If Malik's intention was to provoke a mass response in Srinagar, the enterprise failed. A March 27 strike had some success, and Malik's second-in-command, Javed Mir, led small crowds of JKLF supporters into clashes with the police. These were restricted to their home ground of Maisuma, in downtown Srinagar. And other APHC leaders maintained a studied silence. A week later, Lone chose to address the press in Jammu on the issue. For his pains, he was attacked by a small-time Shiv Sena leader from Pathankot, Kalkaji Maharaj, who timed the assault to make sure that waiting cameras captured the moment. The assault was widely condemned, even by figures hostile to Lone, including Farooq Abdullah.

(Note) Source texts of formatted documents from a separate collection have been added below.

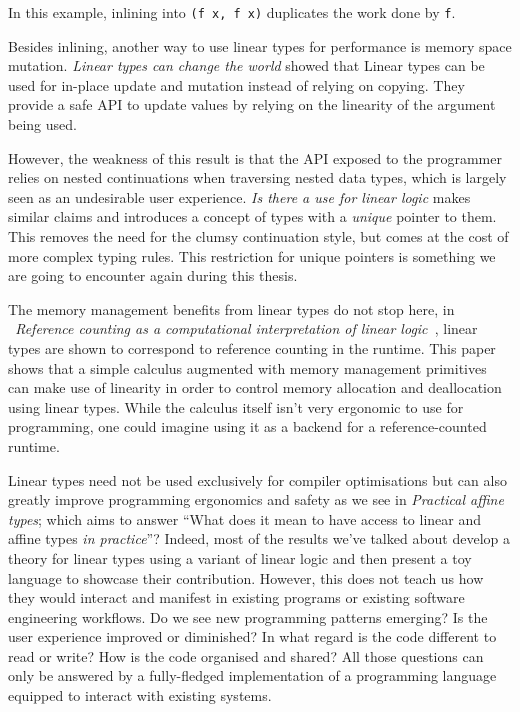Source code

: \documentclass[
]{article}
\begin{document}
In this example, inlining into \texttt{(f\ x,\ f\ x)} duplicates the
work done by \texttt{f}.

Besides inlining, another way to use linear types for performance is
memory space mutation. \emph{Linear types can change the
world}\cite{linear_types_update} showed that Linear types can be used
for in-place update and mutation instead of relying on copying. They
provide a safe API to update values by relying on the linearity of the
argument being used.

However, the weakness of this result is that the API exposed to the
programmer relies on nested continuations when traversing nested data
types, which is largely seen as an undesirable user experience. \emph{Is
there a use for linear logic}\cite{linear_use} makes similar claims and
introduces a concept of types with a \emph{unique} pointer to them. This
removes the need for the clumsy continuation style, but comes at the
cost of more complex typing rules. This restriction for unique pointers
is something we are going to encounter again during this thesis.

The memory management benefits from linear types do not stop here, in
\emph{~Reference counting as a computational interpretation of linear
logic~}\cite{linear_ref_count}, linear types are shown to correspond to
reference counting in the runtime. This paper shows that a simple
calculus augmented with memory management primitives can make use of
linearity in order to control memory allocation and deallocation using
linear types. While the calculus itself isn't very ergonomic to use for
programming, one could imagine using it as a backend for a
reference-counted runtime.

Linear types need not be used exclusively for compiler optimisations but
can also greatly improve programming ergonomics and safety as we see in
\emph{Practical affine types}\cite{affine_types}; which aims to answer
``What does it mean to have access to linear and affine types \emph{in
practice}''? Indeed, most of the results we've talked about develop a
theory for linear types using a variant of linear logic and then present
a toy language to showcase their contribution. However, this does not
teach us how they would interact and manifest in existing programs or
existing software engineering workflows. Do we see new programming
patterns emerging? Is the user experience improved or diminished? In
what regard is the code different to read or write? How is the code
organised and shared? All those questions can only be answered by a
fully-fledged implementation of a programming language equipped to
interact with existing systems.
\end{document}

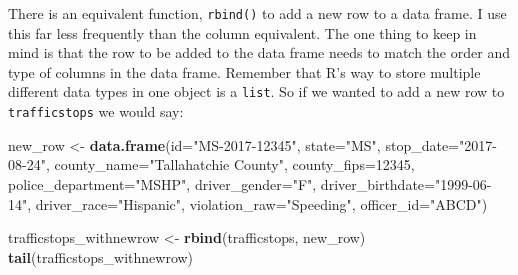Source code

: \documentclass[
]{book}
\newenvironment{Shaded}{\begin{snugshade}}{\end{snugshade}}
\newcommand{\DataTypeTok}[1]{\textcolor[rgb]{0.13,0.29,0.53}{#1}}
\newcommand{\DecValTok}[1]{\textcolor[rgb]{0.00,0.00,0.81}{#1}}
\newcommand{\KeywordTok}[1]{\textcolor[rgb]{0.13,0.29,0.53}{\textbf{#1}}}
\newcommand{\NormalTok}[1]{#1}
\newcommand{\StringTok}[1]{\textcolor[rgb]{0.31,0.60,0.02}{#1}}
\begin{document}
There is an equivalent function, \texttt{rbind()} to add a new row to a data frame. I use this far less frequently than the column equivalent. The one thing to keep in mind is that the row to be added to the data frame needs to match the order and type of columns in the data frame. Remember that R's way to store multiple different data types in one object is a \texttt{list}. So if we wanted to add a new row to \texttt{trafficstops} we would say:

\begin{Shaded}
\begin{Highlighting}[]
\NormalTok{new_row <-}\StringTok{ }\KeywordTok{data.frame}\NormalTok{(}\DataTypeTok{id=}\StringTok{"MS-2017-12345"}\NormalTok{, }\DataTypeTok{state=}\StringTok{"MS"}\NormalTok{, }\DataTypeTok{stop_date=}\StringTok{"2017-08-24"}\NormalTok{,}
                \DataTypeTok{county_name=}\StringTok{"Tallahatchie County"}\NormalTok{, }\DataTypeTok{county_fips=}\DecValTok{12345}\NormalTok{,}
                \DataTypeTok{police_department=}\StringTok{"MSHP"}\NormalTok{, }\DataTypeTok{driver_gender=}\StringTok{"F"}\NormalTok{, }\DataTypeTok{driver_birthdate=}\StringTok{"1999-06-14"}\NormalTok{,}
                \DataTypeTok{driver_race=}\StringTok{"Hispanic"}\NormalTok{, }\DataTypeTok{violation_raw=}\StringTok{"Speeding"}\NormalTok{, }\DataTypeTok{officer_id=}\StringTok{"ABCD"}\NormalTok{)}

\NormalTok{trafficstops_withnewrow <-}\StringTok{ }\KeywordTok{rbind}\NormalTok{(trafficstops, new_row)}
\KeywordTok{tail}\NormalTok{(trafficstops_withnewrow)}
\end{Highlighting}
\end{Shaded}
\end{document}
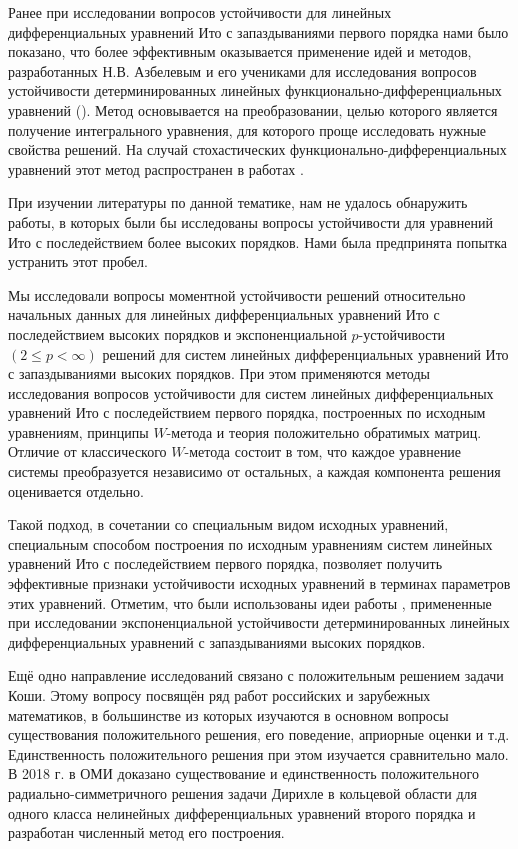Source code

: Ранее при исследовании вопросов устойчивости для линейных дифференциальных уравнений Ито с запаздываниями первого порядка нами было показано, что 
более эффективным оказывается применение идей и методов, разработанных Н.В. Азбелевым и его учениками для исследования вопросов устойчивости детерминированных линейных функционально-дифференциальных уравнений (\cite{kri-bib-5, kri-bib-6, kri-bib-7, kri-bib-8}).
%
Метод основывается на преобразовании, целью которого является получение интегрального уравнения, для которого проще исследовать нужные свойства решений.
На случай стохастических функционально-дифференциальных уравнений этот метод распространен в работах \cite{kri-bib-9, kri-bib-10, kri-bib-11, kri-bib-12, kri-bib-13, kri-bib-14, kri-bib-15}.

При изучении литературы по данной тематике, нам не удалось обнаружить работы, в которых были бы исследованы вопросы устойчивости для уравнений Ито с последействием более высоких порядков.
Нами была предпринята попытка устранить этот пробел. 

Мы исследовали вопросы 
моментной устойчивости решений относительно начальных данных для линейных дифференциальных уравнений Ито с последействием высоких порядков
и
экспоненциальной $p$-устойчивости $(2 \le p < \infty)$ решений для систем линейных дифференциальных уравнений Ито с запаздываниями высоких порядков. 
При этом применяются методы исследования вопросов устойчивости для систем линейных дифференциальных уравнений Ито с последействием первого порядка, построенных по исходным уравнениям, принципы  $W$-метода и теория положительно обратимых матриц.
Отличие от классического $W$-метода состоит в том, что каждое уравнение системы преобразуется независимо от остальных, а каждая компонента решения оценивается отдельно.

Такой подход, в сочетании со специальным видом исходных уравнений, специальным способом построения по исходным уравнениям систем линейных уравнений Ито с последействием первого порядка, позволяет получить эффективные признаки устойчивости исходных уравнений в терминах параметров этих уравнений.
Отметим, что были использованы идеи работы \cite{kri-bib-16}, примененные при исследовании экспоненциальной устойчивости детерминированных линейных дифференциальных уравнений с запаздываниями высоких порядков.



Ещё одно направление исследований связано с положительным решением задачи Коши. Этому вопросу посвящён ряд
работ российских и зарубежных математиков, в большинстве из которых изучаются в основном
вопросы существования положительного решения, его поведение,
априорные оценки и т.д.
Единственность положительного решения при этом изучается сравнительно мало.
В 2018 г. в ОМИ доказано существование и единственность положительного радиально-симметричного решения задачи Дирихле в кольцевой
области для одного класса нелинейных дифференциальных уравнений второго порядка и разработан численный метод его построения.

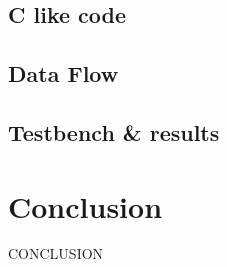\documentclass[9pt,a4paper,twoside]{tau}
\begin{document}
    \subsection{C like code}

    \subsection{Data Flow}

    \subsection{Testbench \& results}


     
\section{Conclusion}
\justifying

CONCLUSION



\printbibliography

\end{document}
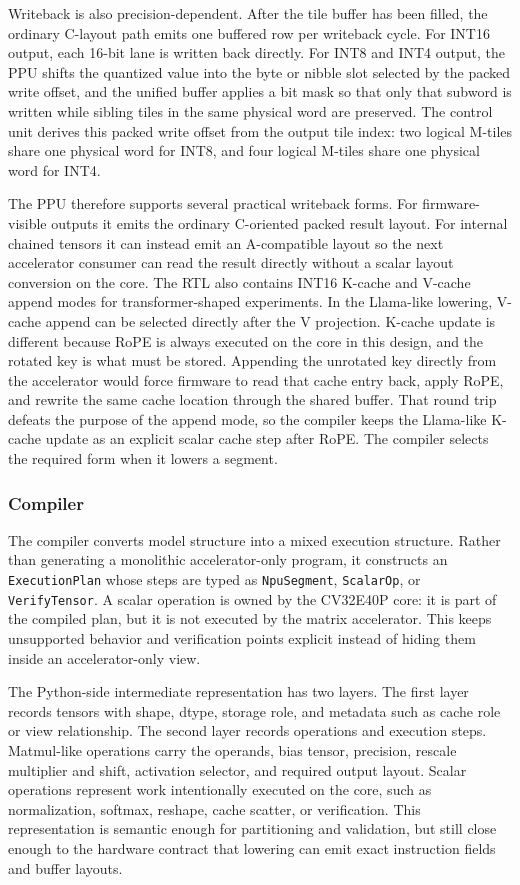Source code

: \documentclass[a4paper, 12pt, titlepage]{article}
\begin{document}
Writeback is also precision-dependent. After the tile buffer has been filled, the ordinary C-layout path emits one buffered row per writeback cycle. For INT16 output, each 16-bit lane is written back directly. For INT8 and INT4 output, the PPU shifts the quantized value into the byte or nibble slot selected by the packed write offset, and the unified buffer applies a bit mask so that only that subword is written while sibling tiles in the same physical word are preserved. The control unit derives this packed write offset from the output tile index: two logical M-tiles share one physical word for INT8, and four logical M-tiles share one physical word for INT4.

The PPU therefore supports several practical writeback forms. For firmware-visible outputs it emits the ordinary C-oriented packed result layout. For internal chained tensors it can instead emit an A-compatible layout so the next accelerator consumer can read the result directly without a scalar layout conversion on the core. The RTL also contains INT16 K-cache and V-cache append modes for transformer-shaped experiments. In the Llama-like lowering, V-cache append can be selected directly after the V projection. K-cache update is different because RoPE is always executed on the core in this design, and the rotated key is what must be stored. Appending the unrotated key directly from the accelerator would force firmware to read that cache entry back, apply RoPE, and rewrite the same cache location through the shared buffer. That round trip defeats the purpose of the append mode, so the compiler keeps the Llama-like K-cache update as an explicit scalar cache step after RoPE. The compiler selects the required form when it lowers a segment.

\subsubsection{Compiler}
The compiler converts model structure into a mixed execution structure. Rather than generating a monolithic accelerator-only program, it constructs an \texttt{ExecutionPlan} whose steps are typed as \texttt{NpuSegment}, \texttt{ScalarOp}, or \texttt{VerifyTensor}. A scalar operation is owned by the CV32E40P core: it is part of the compiled plan, but it is not executed by the matrix accelerator. This keeps unsupported behavior and verification points explicit instead of hiding them inside an accelerator-only view.

The Python-side intermediate representation has two layers. The first layer records tensors with shape, dtype, storage role, and metadata such as cache role or view relationship. The second layer records operations and execution steps. Matmul-like operations carry the operands, bias tensor, precision, rescale multiplier and shift, activation selector, and required output layout. Scalar operations represent work intentionally executed on the core, such as normalization, softmax, reshape, cache scatter, or verification. This representation is semantic enough for partitioning and validation, but still close enough to the hardware contract that lowering can emit exact instruction fields and buffer layouts.
\end{document}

Malik finally called off his hunger strike on April 4, after the APHC-appointed 'Chief Election Commissioner' Tapan Bose secured a promise from Chief Secretary Ashok Jaitley that the case would be reviewed. If nothing else, public reaction has underlined the severe erosion of Malik's mass base in the Kashmir Valley through the recent years. Abdullah has little reason, however, to rejoice, since few people have supported the evident misuse of State power to silence a political opponent. And if Khoda's visit to Nepal fails to generate some real evidence, the credibility of the State police, and of POTO itself, will be on the line.

The JKLF leader is not the first APHC leader or prominent Kashmir resident to face money-laundering charges. The evidence against him, however, has to be among the weakest so far. Others have not faced punishment for their alleged crimes. Barring a minor miracle, it is profoundly unlikely Malik will either.